I believe that when informing people about saving one’s self for marriage one should explain why God has said that this is important and how God is protecting his children with this commandment. I also believe that it is important to discuss why sex is a gift and how married people engaging in sex can be pleasing to God (this sounds weird, I know… probably because most of us haven’t heard this before!). I believe that if I could go back in time and explain to myself that God’s commandment to avoid premarital sex was not simply a rule to keep me “clean and pure” for my husband, but rather a protection for mine and my partner’s heart and spirit, I would have been able to avoid the damaging image of sex being dirty and bad in my mind. I also think it would have given me a better understanding that I could never “lose” or “regain” my purity if I messed up in this area but rather, I would be forgiven completely despite what I had done wrong because Jesus died on the cross for my sins. This is the same way Jesus responded to any kind of sin, lying, cheating, stealing, ect. He covered all of our sins when he died for us. God does not ask us to dwell on our mistakes, instead he simply asks us to try our best to be better everyday. He knows that we will make mistakes but forgives us anyway.
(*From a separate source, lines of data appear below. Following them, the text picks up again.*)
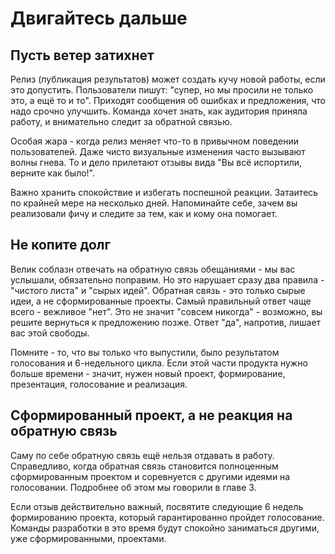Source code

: # Двигайтесь дальше

## Пусть ветер затихнет

Релиз (публикация результатов) может создать кучу новой работы, если это допустить. Пользователи пишут: "супер, но мы просили не только это, а ещё то и то". Приходят сообщения об ошибках и предложения, что надо срочно улучшить. Команда хочет знать, как аудитория приняла работу, и внимательно следит за обратной связью.

Особая жара - когда релиз меняет что-то в привычном поведении пользователей. Даже чисто визуальные изменения часто вызывают волны гнева. То и дело прилетают отзывы вида "Вы всё испортили, верните как было!".

Важно хранить спокойствие и избегать поспешной реакции. Затаитесь по крайней мере на несколько дней. Напоминайте себе, зачем вы реализовали фичу и следите за тем, как и кому она помогает.

## Не копите долг

Велик соблазн отвечать на обратную связь обещаниями - мы вас услышали, обязательно поправим. Но это нарушает сразу два правила - "чистого листа" и "сырых идей". Обратная связь - это только сырые идеи, а не сформированные проекты. Самый правильный ответ чаще всего - вежливое "нет". Это не значит "совсем никогда" - возможно, вы решите вернуться к предложению позже. Ответ "да", напротив, лишает вас этой свободы. 

Помните - то, что вы только что выпустили, было результатом голосования и 6-недельного цикла. Если этой части продукта нужно больше времени - значит, нужен новый проект, формирование, презентация, голосование и реализация. 

## Сформированный проект, а не реакция на обратную связь

Саму по себе обратную связь ещё нельзя отдавать в работу. Справедливо, когда обратная связь становится полноценным сформированным проектом и соревнуется с другими идеями на голосовании. Подробнее об этом мы говорили в главе 3.

Если отзыв действительно важный, посвятите следующие 6 недель формированию проекта, который гарантированно пройдет голосование. Команды разработки в это время будут спокойно заниматься другими, уже сформированными, проектами.
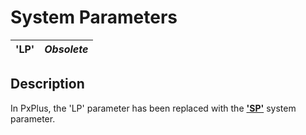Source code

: # System Parameters

**'LP'** |  **_Obsolete_**  
---|---  
  
##  Description

In PxPlus, the 'LP' parameter has been replaced with the **['SP'](sp.md)** system parameter.
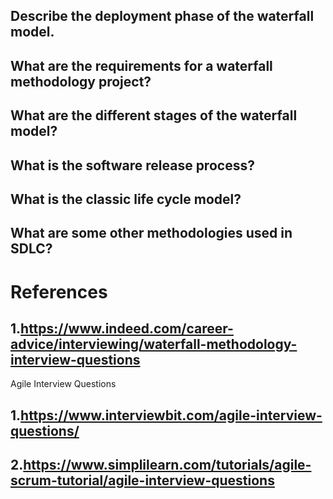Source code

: ## Describe the deployment phase of the waterfall model.
## What are the requirements for a waterfall methodology project?
## What are the different stages of the waterfall model?
## What is the software release process?
## What is the classic life cycle model?
## What are some other methodologies used in SDLC?

# References 

## 1.https://www.indeed.com/career-advice/interviewing/waterfall-methodology-interview-questions

Agile Interview Questions 

## 1.https://www.interviewbit.com/agile-interview-questions/
## 2.https://www.simplilearn.com/tutorials/agile-scrum-tutorial/agile-interview-questions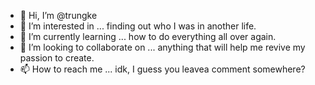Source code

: - 👋 Hi, I’m @trungke
- 👀 I’m interested in ... finding out who I was in another life.
- 🌱 I’m currently learning ... how to do everything all over again.
- 💞️ I’m looking to collaborate on ... anything that will help me revive my passion to create.
- 📫 How to reach me ... idk, I guess you leavea  comment somewhere?

<!---
trungke/trungke is a ✨ special ✨ repository because its `README.md` (this file) appears on your GitHub profile.
You can click the Preview link to take a look at your changes.
--->
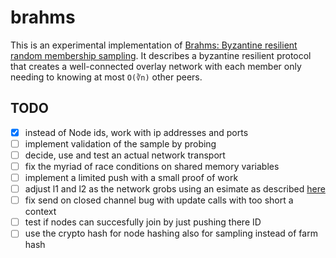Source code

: # brahms
This is an experimental implementation of [Brahms: Byzantine resilient random membership sampling](https://www.cs.technion.ac.il/~gabik/publications/Brahms-COMNET.pdf). It describes a byzantine resilient protocol that creates a well-connected overlay network with each member only needing to knowing at most `O(∛n)` other peers.

## TODO
- [x] instead of Node ids, work with ip addresses and ports
- [ ] implement validation of the sample by probing
- [ ] decide, use and test an actual network transport
- [ ] fix the myriad of race conditions on shared memory variables
- [ ] implement a limited push with a small proof of work
- [ ] adjust l1 and l2 as the network grobs using an esimate as described [here](https://research.neustar.biz/2012/07/09/sketch-of-the-day-k-minimum-values/)
- [ ] fix send on closed channel bug with update calls with too short a context
- [ ] test if nodes can succesfully join by just pushing there ID
- [ ] use the crypto hash for node hashing also for sampling instead of farm hash
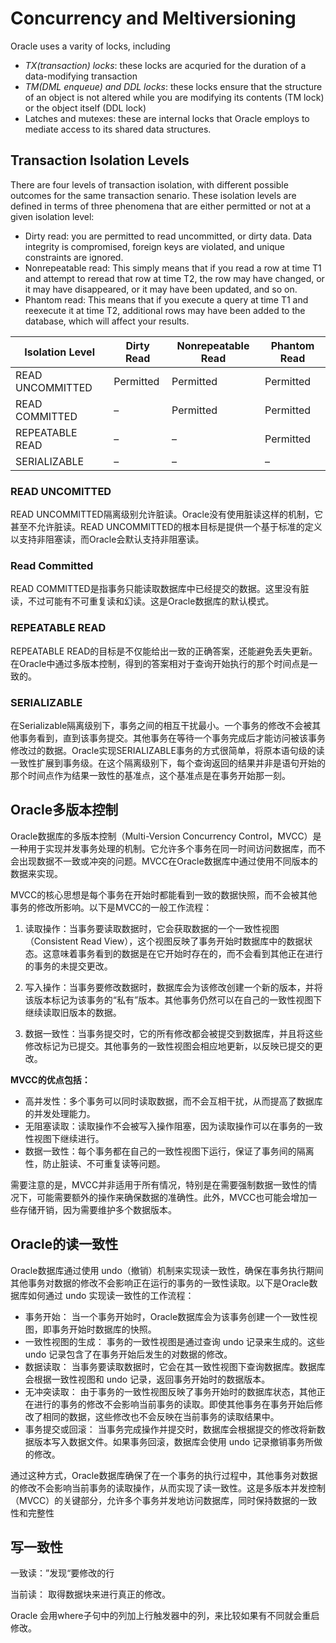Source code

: # Concurrency and Meltiversioning
Oracle uses a varity of locks, including
- *TX(transaction) locks*: these locks are acquried for the duration of a data-modifying transaction
- *TM(DML enqueue) and DDL locks*: these locks ensure that the structure of an object is not altered while you are modifying its contents (TM lock) or the object itself (DDL lock)
- Latches and mutexes: these are internal locks that Oracle employs to mediate access to its shared data structures.
## Transaction Isolation Levels
There are four levels of transaction isolation, with different possible outcomes for the same transaction senario. These isolation levels are defined in terms of three phenomena that are either permitted or not at a given isolation level:
- Dirty read: you are permitted to read uncommitted, or dirty data. Data integrity is compromised, foreign keys are violated, and unique constraints are ignored.
- Nonrepeatable read: This simply means that if you read a row at time T1 and attempt to reread that row at time T2, the row may have changed, or it may have disappeared, or it may have been updated, and so on.
- Phantom read: This means that if you execute a query at time T1 and reexecute it at time T2, additional rows may have been added to the database, which will affect your results.

| Isolation Level   | Dirty Read | Nonrepeatable Read | Phantom Read |
|-------------------|------------|--------------------|--------------|
| READ UNCOMMITTED  | Permitted  | Permitted          | Permitted    |
| READ COMMITTED    | –          | Permitted          | Permitted    |
| REPEATABLE READ   | –          | –                  | Permitted    |
| SERIALIZABLE      | –          | –                  | –            |

### READ UNCOMITTED
READ UNCOMMITTED隔离级别允许脏读。Oracle没有使用脏读这样的机制，它甚至不允许脏读。READ UNCOMMITTED的根本目标是提供一个基于标准的定义以支持非阻塞读，而Oracle会默认支持非阻塞读。

### Read Committed
READ COMMITTED是指事务只能读取数据库中已经提交的数据。这里没有脏读，不过可能有不可重复读和幻读。这是Oracle数据库的默认模式。

### REPEATABLE READ
REPEATABLE READ的目标是不仅能给出一致的正确答案，还能避免丢失更新。在Oracle中通过多版本控制，得到的答案相对于查询开始执行的那个时间点是一致的。

### SERIALIZABLE
在Serializable隔离级别下，事务之间的相互干扰最小。一个事务的修改不会被其他事务看到，直到该事务提交。其他事务在等待一个事务完成后才能访问被该事务修改过的数据。Oracle实现SERIALIZABLE事务的方式很简单，将原本语句级的读一致性扩展到事务级。在这个隔离级别下，每个查询返回的结果并非是语句开始的那个时间点作为结果一致性的基准点，这个基准点是在事务开始那一刻。

## Oracle多版本控制
Oracle数据库的多版本控制（Multi-Version Concurrency Control，MVCC）是一种用于实现并发事务处理的机制。它允许多个事务在同一时间访问数据库，而不会出现数据不一致或冲突的问题。MVCC在Oracle数据库中通过使用不同版本的数据来实现。

MVCC的核心思想是每个事务在开始时都能看到一致的数据快照，而不会被其他事务的修改所影响。以下是MVCC的一般工作流程：

1. 读取操作：当事务要读取数据时，它会获取数据的一个一致性视图（Consistent Read View），这个视图反映了事务开始时数据库中的数据状态。这意味着事务看到的数据是在它开始时存在的，而不会看到其他正在进行的事务的未提交更改。

2. 写入操作：当事务要修改数据时，数据库会为该修改创建一个新的版本，并将该版本标记为该事务的“私有”版本。其他事务仍然可以在自己的一致性视图下继续读取旧版本的数据。

3. 数据一致性：当事务提交时，它的所有修改都会被提交到数据库，并且将这些修改标记为已提交。其他事务的一致性视图会相应地更新，以反映已提交的更改。

**MVCC的优点包括：**

- 高并发性：多个事务可以同时读取数据，而不会互相干扰，从而提高了数据库的并发处理能力。
- 无阻塞读取：读取操作不会被写入操作阻塞，因为读取操作可以在事务的一致性视图下继续进行。
- 数据一致性：每个事务都在自己的一致性视图下运行，保证了事务间的隔离性，防止脏读、不可重复读等问题。

需要注意的是，MVCC并非适用于所有情况，特别是在需要强制数据一致性的情况下，可能需要额外的操作来确保数据的准确性。此外，MVCC也可能会增加一些存储开销，因为需要维护多个数据版本。

## Oracle的读一致性
Oracle数据库通过使用 undo（撤销）机制来实现读一致性，确保在事务执行期间其他事务对数据的修改不会影响正在运行的事务的一致性读取。以下是Oracle数据库如何通过 undo 实现读一致性的工作流程：

- 事务开始： 当一个事务开始时，Oracle数据库会为该事务创建一个一致性视图，即事务开始时数据库的快照。
- 一致性视图的生成： 事务的一致性视图是通过查询 undo 记录来生成的。这些 undo 记录包含了在事务开始后发生的对数据的修改。
- 数据读取： 当事务要读取数据时，它会在其一致性视图下查询数据库。数据库会根据一致性视图和 undo 记录，返回事务开始时的数据版本。
- 无冲突读取： 由于事务的一致性视图反映了事务开始时的数据库状态，其他正在进行的事务的修改不会影响当前事务的读取。即使其他事务在事务开始后修改了相同的数据，这些修改也不会反映在当前事务的读取结果中。
- 事务提交或回滚： 当事务完成操作并提交时，数据库会根据提交的修改将新数据版本写入数据文件。如果事务回滚，数据库会使用 undo 记录撤销事务所做的修改。

通过这种方式，Oracle数据库确保了在一个事务的执行过程中，其他事务对数据的修改不会影响当前事务的读取操作，从而实现了读一致性。这是多版本并发控制（MVCC）的关键部分，允许多个事务并发地访问数据库，同时保持数据的一致性和完整性

## 写一致性
一致读：”发现“要修改的行 

当前读： 取得数据块来进行真正的修改。

Oracle 会用where子句中的列加上行触发器中的列，来比较如果有不同就会重启修改。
Though I know that Purity Ring Culture didn’t hurt everyone it did hurt me; so I hope I can encourage somebody who has felt similarly confused and who has perhaps taken this well-meaning message the wrong way. I know this subject is sensitive and it required me to reach into a vulnerable place to write about it. This being said, while I understand some people might disagree with my views, I hope that you can appreciate my desire to continue to learn about where my views have been flawed in the past and that I am continually trying to fix them. Like you, I am just trying to do my best to please Jesus everyday.